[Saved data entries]
++++++++++++++++++++

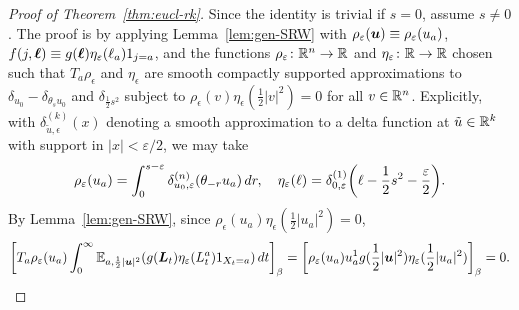 \documentclass[11pt,a4paper]{article}
\let\originalleft\left
\let\originalright\right
\renewcommand{\left}{\mathopen{}\mathclose\bgroup\originalleft}
\renewcommand{\right}{\aftergroup\egroup\originalright}
\begin{document}
\begin{proof}[Proof of Theorem~\ref{thm:eucl-rk}]
  Since the identity is trivial if $s=0$, assume $s\neq 0$.  The proof
  is by applying Lemma~\ref{lem:gen-SRW} with
  $\rho_{\epsilon}(\V{u}) \equiv \rho_{\epsilon}(u_{a})$,
  $f(j,\V{\ell}) \bydef g(\V{\ell})\eta_{\epsilon}(\ell_a) 1_{j=a}$, and the functions
  $\rho_{\epsilon} \colon \R^n \to \R$ and $\eta_{\epsilon} \colon\R\to\R$ chosen such that
  $T_{a}\rho_{\epsilon}$ and $\eta_{\epsilon}$ are smooth compactly supported approximations
  to $\delta_{ u_0}-\delta_{\theta_s u_0}$ and
  $\delta_{\frac{1}{2}s^{2}}$ subject to
  $\rho_{\epsilon}(v)\eta_{\epsilon}(\frac{1}{2}|v|^{2})=0$ for all $v\in \R^n$. Explicitly,
  with $\delta^{(k)}_{\tilde u, \epsilon}(x)$ denoting a smooth
  approximation to a delta function at $\tilde u\in \R^{k}$ with
  support in $|x|<\varepsilon/2$, we may take
  \begin{equation}
    \rho_{\epsilon}(u_a) = \int_0^{s-\varepsilon}\delta_{u_{0},\varepsilon}^{(n)}(\theta_{-r}u_a)\, dr,
    \quad \eta_{\epsilon}(\ell) =
    \delta_{0,\varepsilon}^{(1)}\left(\ell- \frac12 s^2 - \frac{\varepsilon}{2}\right).
  \end{equation}
%
  By Lemma~\ref{lem:gen-SRW}, since $\rho_{\epsilon}(u_a)\eta_{\epsilon}(\frac{1}{2}|u_a|^2) = 0$,
  \begin{equation}
    \label{eq:tlim}
    \uspin{T_a\rho_{\varepsilon}(u_a)\int_0^\infty \E_{a,\frac{1}{2}|\V{u}|^2}(g(\V{L}_t)\eta_\varepsilon(L_t^a)1_{X_t=a}) \, dt}_{\beta}
    =
    \uspin{\rho_\varepsilon(u_a)u_{a}^{1} g( \frac{1}{2}
      |\V{u}|^{2})\eta_{\varepsilon} 
      (\frac{1}{2}|u_a|^2)}_{\beta} = 0.
  \end{equation}


\end{proof}
\end{document}
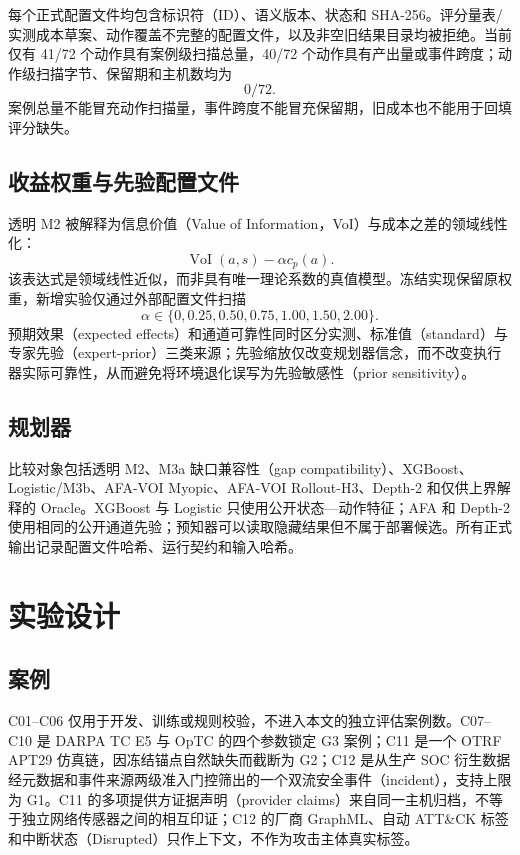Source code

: \documentclass[UTF8,a4paper,twocolumn,zihao=5,fontset=fandol]{ctexart}
\begin{document}
每个正式配置文件均包含标识符（ID）、语义版本、状态和 SHA-256。评分量表/实测成本草案、动作覆盖不完整的配置文件，以及非空旧结果目录均被拒绝。当前仅有 41/72 个动作具有案例级扫描总量，40/72 个动作具有产出量或事件跨度；动作级扫描字节、保留期和主机数均为
\[
0/72.
\]
案例总量不能冒充动作扫描量，事件跨度不能冒充保留期，旧成本也不能用于回填评分缺失。

\subsection{收益权重与先验配置文件}

透明 M2 被解释为信息价值（Value of Information，VoI）与成本之差的领域线性化：
\[
\operatorname{VoI}(a,s)-\alpha c_p(a).
\]
该表达式是领域线性近似，而非具有唯一理论系数的真值模型。冻结实现保留原权重，新增实验仅通过外部配置文件扫描
\[
\alpha\in\{0,0.25,0.50,0.75,1.00,1.50,2.00\}.
\]
预期效果（expected effects）和通道可靠性同时区分实测、标准值（standard）与专家先验（expert-prior）三类来源；先验缩放仅改变规划器信念，而不改变执行器实际可靠性，从而避免将环境退化误写为先验敏感性（prior sensitivity）。

\subsection{规划器}

比较对象包括透明 M2、M3a 缺口兼容性（gap compatibility）、XGBoost、Logistic/M3b、AFA-VOI Myopic、AFA-VOI Rollout-H3、Depth-2 和仅供上界解释的 Oracle。XGBoost 与 Logistic 只使用公开状态—动作特征；AFA 和 Depth-2 使用相同的公开通道先验；预知器可以读取隐藏结果但不属于部署候选。所有正式输出记录配置文件哈希、运行契约和输入哈希。


\section{实验设计}

\subsection{案例}

C01--C06 仅用于开发、训练或规则校验，不进入本文的独立评估案例数。C07--C10 是 DARPA TC E5 与 OpTC 的四个参数锁定 G3 案例；C11 是一个 OTRF APT29 仿真链，因冻结锚点自然缺失而截断为 G2；C12 是从生产 SOC 衍生数据经元数据和事件来源两级准入门控筛出的一个双流安全事件（incident），支持上限为 G1。C11 的多项提供方证据声明（provider claims）来自同一主机归档，不等于独立网络传感器之间的相互印证；C12 的厂商 GraphML、自动 ATT\&CK 标签和中断状态（Disrupted）只作上下文，不作为攻击主体真实标签。
\end{document}
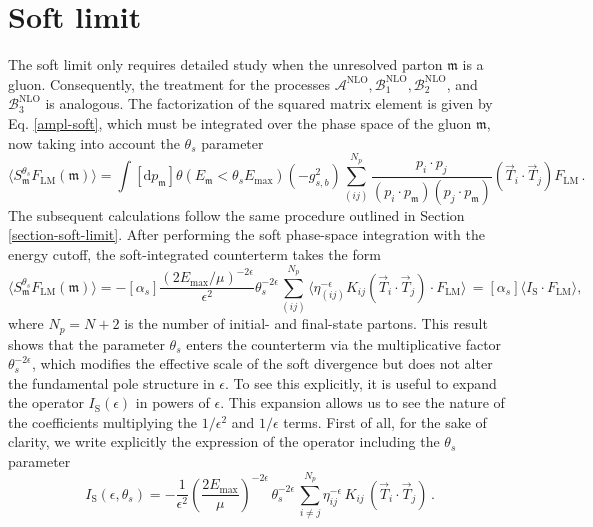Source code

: \documentclass[a4paper, 12pt]{book}
\newcommand{\um}{\mathfrak{m}}
\begin{document}
\section{Soft limit}

The soft limit only requires detailed study when the unresolved parton $\um$ is a gluon. Consequently, the treatment for the processes $\mathcal{A}^{\mathrm{NLO}}, \mathcal{B}_1^{\mathrm{NLO}}, \mathcal{B}_2^{\mathrm{NLO}}$, and $\mathcal{B}_3^{\mathrm{NLO}}$  is analogous. The factorization of the squared matrix element is given by Eq. \ref{ampl-soft}, which must be integrated over the phase space of the gluon $\um$, now taking into account the $\theta_s$ parameter
\begin{equation}
  \langle S_\um^{\theta_s} F_\mathrm{LM}(\um) \rangle = \int [\mathrm{d}p_\um] \theta(E_\um < \theta_s E_{\mathrm{max}}) (-g^2_{s,b}) \sum _{(ij)}^{N_p} \frac{p_i \cdot p_j}{(p_i \cdot p_\um)(p_j \cdot p_\um)} (\vec{T}_i \cdot \vec{T}_j) F_\mathrm{LM} \, .
\end{equation}
The subsequent calculations follow the same procedure outlined in Section \ref{section-soft-limit}. After performing the soft phase-space integration with the energy cutoff, the soft-integrated counterterm takes the form
\begin{equation}
  \langle S_\um^{\theta_s} F_\mathrm{LM}(\um) \rangle = - [\alpha_s] \frac{\left(2E_{\mathrm{max}}/\mu\right)^{-2\epsilon}}{\epsilon^2} \theta_s^{-2\epsilon}\sum_{(ij)}^{N_p} \langle \eta_{(ij)}^{-\epsilon} K_{ij} (\vec{T}_i \cdot \vec{T}_j) \cdot F_\mathrm{LM} \rangle \, = [\alpha_s] \langle I_{\mathrm{S}}\cdot F_{\mathrm{LM}} \rangle ,
\end{equation}
where $N_p = N+2$ is the number of initial- and final-state partons. This result shows that the parameter $\theta_s$ enters the counterterm via the multiplicative factor $\theta_s^{-2\epsilon}$, which modifies the effective scale of the soft divergence but does not alter the fundamental pole structure in $\epsilon$. To see this explicitly, it is useful to expand the operator $ I_{\mathrm{S}} (\epsilon)$ in powers of $\epsilon$. This expansion allows us to see the nature of the coefficients multiplying the $1/\epsilon^2$ and $1/\epsilon$ terms.  First of all, for the sake of clarity, we write explicitly the expression of the operator including the $\theta_s$ parameter
\begin{equation}
  I_{\mathrm{S}} (\epsilon, \theta_s)= -\frac{1}{\epsilon^2} \left(\frac{2E_{\mathrm{max}}}{\mu}\right)^{-2\epsilon} \, \theta_s^{-2\epsilon} \, \sum_{i \neq j }^{N_p} \eta_{ij}^{-\epsilon} \, K_{ij} \, \left( \vec{T}_i \cdot \vec{T}_j\right) \,. 
\end{equation}
\end{document}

++++++++++++++++++++

= Directions for this task =
Each word of the data should be repeated exactly, and the pictures left out.

= Response =
 \documentclass[11pt,a4paper]{article}
\let\originalleft\left
\let\originalright\right
\renewcommand{\left}{\mathopen{}\mathclose\bgroup\originalleft}
\renewcommand{\right}{\aftergroup\egroup\originalright}
\begin{document}
\begin{proof}[Proof of Theorem~\ref{thm:eucl-rk}]
  Since the identity is trivial if $s=0$, assume $s\neq 0$.  The proof
  is by applying Lemma~\ref{lem:gen-SRW} with
  $\rho_{\epsilon}(\V{u}) \equiv \rho_{\epsilon}(u_{a})$,
  $f(j,\V{\ell}) \bydef g(\V{\ell})\eta_{\epsilon}(\ell_a) 1_{j=a}$, and the functions
  $\rho_{\epsilon} \colon \R^n \to \R$ and $\eta_{\epsilon} \colon\R\to\R$ chosen such that
  $T_{a}\rho_{\epsilon}$ and $\eta_{\epsilon}$ are smooth compactly supported approximations
  to $\delta_{ u_0}-\delta_{\theta_s u_0}$ and
  $\delta_{\frac{1}{2}s^{2}}$ subject to
  $\rho_{\epsilon}(v)\eta_{\epsilon}(\frac{1}{2}|v|^{2})=0$ for all $v\in \R^n$. Explicitly,
  with $\delta^{(k)}_{\tilde u, \epsilon}(x)$ denoting a smooth
  approximation to a delta function at $\tilde u\in \R^{k}$ with
  support in $|x|<\varepsilon/2$, we may take
  \begin{equation}
    \rho_{\epsilon}(u_a) = \int_0^{s-\varepsilon}\delta_{u_{0},\varepsilon}^{(n)}(\theta_{-r}u_a)\, dr,
    \quad \eta_{\epsilon}(\ell) =
    \delta_{0,\varepsilon}^{(1)}\left(\ell- \frac12 s^2 - \frac{\varepsilon}{2}\right).
  \end{equation}
%
  By Lemma~\ref{lem:gen-SRW}, since $\rho_{\epsilon}(u_a)\eta_{\epsilon}(\frac{1}{2}|u_a|^2) = 0$,
  \begin{equation}
    \label{eq:tlim}
    \uspin{T_a\rho_{\varepsilon}(u_a)\int_0^\infty \E_{a,\frac{1}{2}|\V{u}|^2}(g(\V{L}_t)\eta_\varepsilon(L_t^a)1_{X_t=a}) \, dt}_{\beta}
    =
    \uspin{\rho_\varepsilon(u_a)u_{a}^{1} g( \frac{1}{2}
      |\V{u}|^{2})\eta_{\varepsilon} 
      (\frac{1}{2}|u_a|^2)}_{\beta} = 0.
  \end{equation}


\end{proof}
\end{document}
Source code

: \documentclass[UTF8,a4paper,twocolumn,zihao=5,fontset=fandol]{ctexart}
\begin{document}
每个正式配置文件均包含标识符（ID）、语义版本、状态和 SHA-256。评分量表/实测成本草案、动作覆盖不完整的配置文件，以及非空旧结果目录均被拒绝。当前仅有 41/72 个动作具有案例级扫描总量，40/72 个动作具有产出量或事件跨度；动作级扫描字节、保留期和主机数均为
\[
0/72.
\]
案例总量不能冒充动作扫描量，事件跨度不能冒充保留期，旧成本也不能用于回填评分缺失。

\subsection{收益权重与先验配置文件}

透明 M2 被解释为信息价值（Value of Information，VoI）与成本之差的领域线性化：
\[
\operatorname{VoI}(a,s)-\alpha c_p(a).
\]
该表达式是领域线性近似，而非具有唯一理论系数的真值模型。冻结实现保留原权重，新增实验仅通过外部配置文件扫描
\[
\alpha\in\{0,0.25,0.50,0.75,1.00,1.50,2.00\}.
\]
预期效果（expected effects）和通道可靠性同时区分实测、标准值（standard）与专家先验（expert-prior）三类来源；先验缩放仅改变规划器信念，而不改变执行器实际可靠性，从而避免将环境退化误写为先验敏感性（prior sensitivity）。

\subsection{规划器}

比较对象包括透明 M2、M3a 缺口兼容性（gap compatibility）、XGBoost、Logistic/M3b、AFA-VOI Myopic、AFA-VOI Rollout-H3、Depth-2 和仅供上界解释的 Oracle。XGBoost 与 Logistic 只使用公开状态—动作特征；AFA 和 Depth-2 使用相同的公开通道先验；预知器可以读取隐藏结果但不属于部署候选。所有正式输出记录配置文件哈希、运行契约和输入哈希。


\section{实验设计}

\subsection{案例}

C01--C06 仅用于开发、训练或规则校验，不进入本文的独立评估案例数。C07--C10 是 DARPA TC E5 与 OpTC 的四个参数锁定 G3 案例；C11 是一个 OTRF APT29 仿真链，因冻结锚点自然缺失而截断为 G2；C12 是从生产 SOC 衍生数据经元数据和事件来源两级准入门控筛出的一个双流安全事件（incident），支持上限为 G1。C11 的多项提供方证据声明（provider claims）来自同一主机归档，不等于独立网络传感器之间的相互印证；C12 的厂商 GraphML、自动 ATT\&CK 标签和中断状态（Disrupted）只作上下文，不作为攻击主体真实标签。
\end{document}
Source code

: \documentclass[a4paper, 12pt]{book}
\newcommand{\um}{\mathfrak{m}}
\begin{document}
\section{Soft limit}

The soft limit only requires detailed study when the unresolved parton $\um$ is a gluon. Consequently, the treatment for the processes $\mathcal{A}^{\mathrm{NLO}}, \mathcal{B}_1^{\mathrm{NLO}}, \mathcal{B}_2^{\mathrm{NLO}}$, and $\mathcal{B}_3^{\mathrm{NLO}}$  is analogous. The factorization of the squared matrix element is given by Eq. \ref{ampl-soft}, which must be integrated over the phase space of the gluon $\um$, now taking into account the $\theta_s$ parameter
\begin{equation}
  \langle S_\um^{\theta_s} F_\mathrm{LM}(\um) \rangle = \int [\mathrm{d}p_\um] \theta(E_\um < \theta_s E_{\mathrm{max}}) (-g^2_{s,b}) \sum _{(ij)}^{N_p} \frac{p_i \cdot p_j}{(p_i \cdot p_\um)(p_j \cdot p_\um)} (\vec{T}_i \cdot \vec{T}_j) F_\mathrm{LM} \, .
\end{equation}
The subsequent calculations follow the same procedure outlined in Section \ref{section-soft-limit}. After performing the soft phase-space integration with the energy cutoff, the soft-integrated counterterm takes the form
\begin{equation}
  \langle S_\um^{\theta_s} F_\mathrm{LM}(\um) \rangle = - [\alpha_s] \frac{\left(2E_{\mathrm{max}}/\mu\right)^{-2\epsilon}}{\epsilon^2} \theta_s^{-2\epsilon}\sum_{(ij)}^{N_p} \langle \eta_{(ij)}^{-\epsilon} K_{ij} (\vec{T}_i \cdot \vec{T}_j) \cdot F_\mathrm{LM} \rangle \, = [\alpha_s] \langle I_{\mathrm{S}}\cdot F_{\mathrm{LM}} \rangle ,
\end{equation}
where $N_p = N+2$ is the number of initial- and final-state partons. This result shows that the parameter $\theta_s$ enters the counterterm via the multiplicative factor $\theta_s^{-2\epsilon}$, which modifies the effective scale of the soft divergence but does not alter the fundamental pole structure in $\epsilon$. To see this explicitly, it is useful to expand the operator $ I_{\mathrm{S}} (\epsilon)$ in powers of $\epsilon$. This expansion allows us to see the nature of the coefficients multiplying the $1/\epsilon^2$ and $1/\epsilon$ terms.  First of all, for the sake of clarity, we write explicitly the expression of the operator including the $\theta_s$ parameter
\begin{equation}
  I_{\mathrm{S}} (\epsilon, \theta_s)= -\frac{1}{\epsilon^2} \left(\frac{2E_{\mathrm{max}}}{\mu}\right)^{-2\epsilon} \, \theta_s^{-2\epsilon} \, \sum_{i \neq j }^{N_p} \eta_{ij}^{-\epsilon} \, K_{ij} \, \left( \vec{T}_i \cdot \vec{T}_j\right) \,. 
\end{equation}
\end{document}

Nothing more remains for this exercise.